People should not be held accountable to things they have not done. We mitigate sentences for our clients by off-setting the amount of benefits they have legitimately received against the amount of overpayment claimed. We employ benefits experts to work out the correct levels of claims and investigate our client’s circumstance. This will normally reduce the amount of overpayment by 80%.
Mitigation can reduce any sentence and a guilty plea will always do this. In cases of benefit fraud, extra factors that are taken into account are the amount of time over which the fraud occurred and the total amount. Character evidence and voluntary repayments can also be taken into account.

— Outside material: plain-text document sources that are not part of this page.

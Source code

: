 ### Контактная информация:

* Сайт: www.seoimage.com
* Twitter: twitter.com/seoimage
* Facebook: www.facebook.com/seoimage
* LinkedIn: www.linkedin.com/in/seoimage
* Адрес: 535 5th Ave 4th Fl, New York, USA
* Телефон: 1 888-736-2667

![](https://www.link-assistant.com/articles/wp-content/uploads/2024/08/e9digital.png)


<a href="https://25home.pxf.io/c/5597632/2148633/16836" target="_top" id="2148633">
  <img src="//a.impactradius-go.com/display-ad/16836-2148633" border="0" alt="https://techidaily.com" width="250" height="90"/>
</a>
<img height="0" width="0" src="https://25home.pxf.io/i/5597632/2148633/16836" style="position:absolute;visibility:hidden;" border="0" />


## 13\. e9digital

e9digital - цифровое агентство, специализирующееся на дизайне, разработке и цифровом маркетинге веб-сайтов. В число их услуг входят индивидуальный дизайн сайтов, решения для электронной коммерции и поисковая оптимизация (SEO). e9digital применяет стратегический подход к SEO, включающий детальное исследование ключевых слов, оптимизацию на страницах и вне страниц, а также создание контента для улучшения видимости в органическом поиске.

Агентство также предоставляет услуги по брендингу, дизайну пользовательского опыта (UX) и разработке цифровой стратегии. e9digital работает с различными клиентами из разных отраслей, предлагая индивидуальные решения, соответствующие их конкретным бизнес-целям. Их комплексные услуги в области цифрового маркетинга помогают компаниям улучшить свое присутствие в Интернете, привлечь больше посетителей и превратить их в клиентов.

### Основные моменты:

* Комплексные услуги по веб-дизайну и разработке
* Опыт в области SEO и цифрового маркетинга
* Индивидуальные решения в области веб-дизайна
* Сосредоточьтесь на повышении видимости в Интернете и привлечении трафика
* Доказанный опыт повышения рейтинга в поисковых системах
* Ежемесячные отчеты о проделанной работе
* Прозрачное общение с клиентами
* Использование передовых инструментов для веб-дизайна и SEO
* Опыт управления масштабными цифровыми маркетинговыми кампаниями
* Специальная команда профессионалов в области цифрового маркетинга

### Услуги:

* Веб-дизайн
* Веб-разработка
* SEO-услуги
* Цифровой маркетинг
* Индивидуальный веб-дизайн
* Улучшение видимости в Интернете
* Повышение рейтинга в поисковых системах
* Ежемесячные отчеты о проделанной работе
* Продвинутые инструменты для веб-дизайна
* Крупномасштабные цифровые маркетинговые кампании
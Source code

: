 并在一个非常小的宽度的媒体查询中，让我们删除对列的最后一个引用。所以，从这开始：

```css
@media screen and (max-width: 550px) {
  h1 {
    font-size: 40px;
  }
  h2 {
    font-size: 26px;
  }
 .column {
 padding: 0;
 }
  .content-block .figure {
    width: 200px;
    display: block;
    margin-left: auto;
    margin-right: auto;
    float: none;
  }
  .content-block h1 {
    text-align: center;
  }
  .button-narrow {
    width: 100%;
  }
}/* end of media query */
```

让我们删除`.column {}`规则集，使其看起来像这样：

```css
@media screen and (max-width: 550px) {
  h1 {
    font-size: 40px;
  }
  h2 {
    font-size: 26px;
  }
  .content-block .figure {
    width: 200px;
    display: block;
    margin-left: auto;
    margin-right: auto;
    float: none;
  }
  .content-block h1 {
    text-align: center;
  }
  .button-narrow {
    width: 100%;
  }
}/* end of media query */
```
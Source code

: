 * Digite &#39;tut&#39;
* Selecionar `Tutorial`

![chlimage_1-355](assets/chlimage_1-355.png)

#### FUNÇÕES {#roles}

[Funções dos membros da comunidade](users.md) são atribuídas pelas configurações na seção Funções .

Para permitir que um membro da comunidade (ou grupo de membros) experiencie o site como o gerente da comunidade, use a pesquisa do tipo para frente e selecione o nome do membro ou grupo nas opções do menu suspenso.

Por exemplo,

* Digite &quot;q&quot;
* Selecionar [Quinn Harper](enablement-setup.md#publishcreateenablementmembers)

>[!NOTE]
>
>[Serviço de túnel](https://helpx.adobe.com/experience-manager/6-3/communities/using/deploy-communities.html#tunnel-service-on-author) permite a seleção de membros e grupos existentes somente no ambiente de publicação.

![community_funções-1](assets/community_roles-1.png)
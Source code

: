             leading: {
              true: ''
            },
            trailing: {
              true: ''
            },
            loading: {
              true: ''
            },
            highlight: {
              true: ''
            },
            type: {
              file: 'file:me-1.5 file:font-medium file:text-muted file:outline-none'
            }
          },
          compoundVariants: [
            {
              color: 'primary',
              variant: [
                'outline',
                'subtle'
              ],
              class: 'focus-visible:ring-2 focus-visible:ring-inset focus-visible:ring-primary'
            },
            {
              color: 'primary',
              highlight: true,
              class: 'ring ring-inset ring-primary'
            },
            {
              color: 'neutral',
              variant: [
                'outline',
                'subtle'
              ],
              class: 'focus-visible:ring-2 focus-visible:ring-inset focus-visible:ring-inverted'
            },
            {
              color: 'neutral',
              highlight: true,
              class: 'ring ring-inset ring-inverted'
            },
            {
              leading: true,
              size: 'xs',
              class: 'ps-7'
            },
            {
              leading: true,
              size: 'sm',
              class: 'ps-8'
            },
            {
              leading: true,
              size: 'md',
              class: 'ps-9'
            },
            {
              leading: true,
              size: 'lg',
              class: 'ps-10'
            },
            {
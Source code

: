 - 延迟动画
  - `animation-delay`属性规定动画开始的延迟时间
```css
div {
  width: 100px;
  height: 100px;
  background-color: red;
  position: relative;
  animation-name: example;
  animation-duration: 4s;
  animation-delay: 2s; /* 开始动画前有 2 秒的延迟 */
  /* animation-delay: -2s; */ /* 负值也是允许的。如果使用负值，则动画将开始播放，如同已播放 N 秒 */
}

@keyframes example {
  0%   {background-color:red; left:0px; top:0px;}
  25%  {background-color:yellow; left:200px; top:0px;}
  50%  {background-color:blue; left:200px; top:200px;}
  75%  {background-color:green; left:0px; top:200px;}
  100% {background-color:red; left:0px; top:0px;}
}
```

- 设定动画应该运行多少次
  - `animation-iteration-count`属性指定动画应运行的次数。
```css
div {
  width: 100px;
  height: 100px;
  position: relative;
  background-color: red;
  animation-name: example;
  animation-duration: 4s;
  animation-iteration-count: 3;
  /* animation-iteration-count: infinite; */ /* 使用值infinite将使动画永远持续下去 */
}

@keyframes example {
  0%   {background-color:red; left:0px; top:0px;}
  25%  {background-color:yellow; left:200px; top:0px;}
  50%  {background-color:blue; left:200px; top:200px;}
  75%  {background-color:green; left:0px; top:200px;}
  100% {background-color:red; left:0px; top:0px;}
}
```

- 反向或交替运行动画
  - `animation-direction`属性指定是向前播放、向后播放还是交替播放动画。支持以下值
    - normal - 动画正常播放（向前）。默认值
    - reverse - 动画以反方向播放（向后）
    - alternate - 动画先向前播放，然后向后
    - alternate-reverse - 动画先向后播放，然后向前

At Mary Monson Solicitors we can further reduce a sentence by making representations as to the circumstances of the offence and how the fraud began, what the money was spent on and any particular special matters relevant such as family breakdown, illness or disability. If a client has unknowingly committed a benefit fraud in order to feed their young family, then we can ensure this is taken into account in sentencing and given full consideration by the court.
If you would like to speak to one of our criminal solicitors regarding benefit fraud, please contact us on freephone 0808 155 4870 and ask to speak to a criminal defence lawyer in our London, Manchester, Salford or Birmingham offices.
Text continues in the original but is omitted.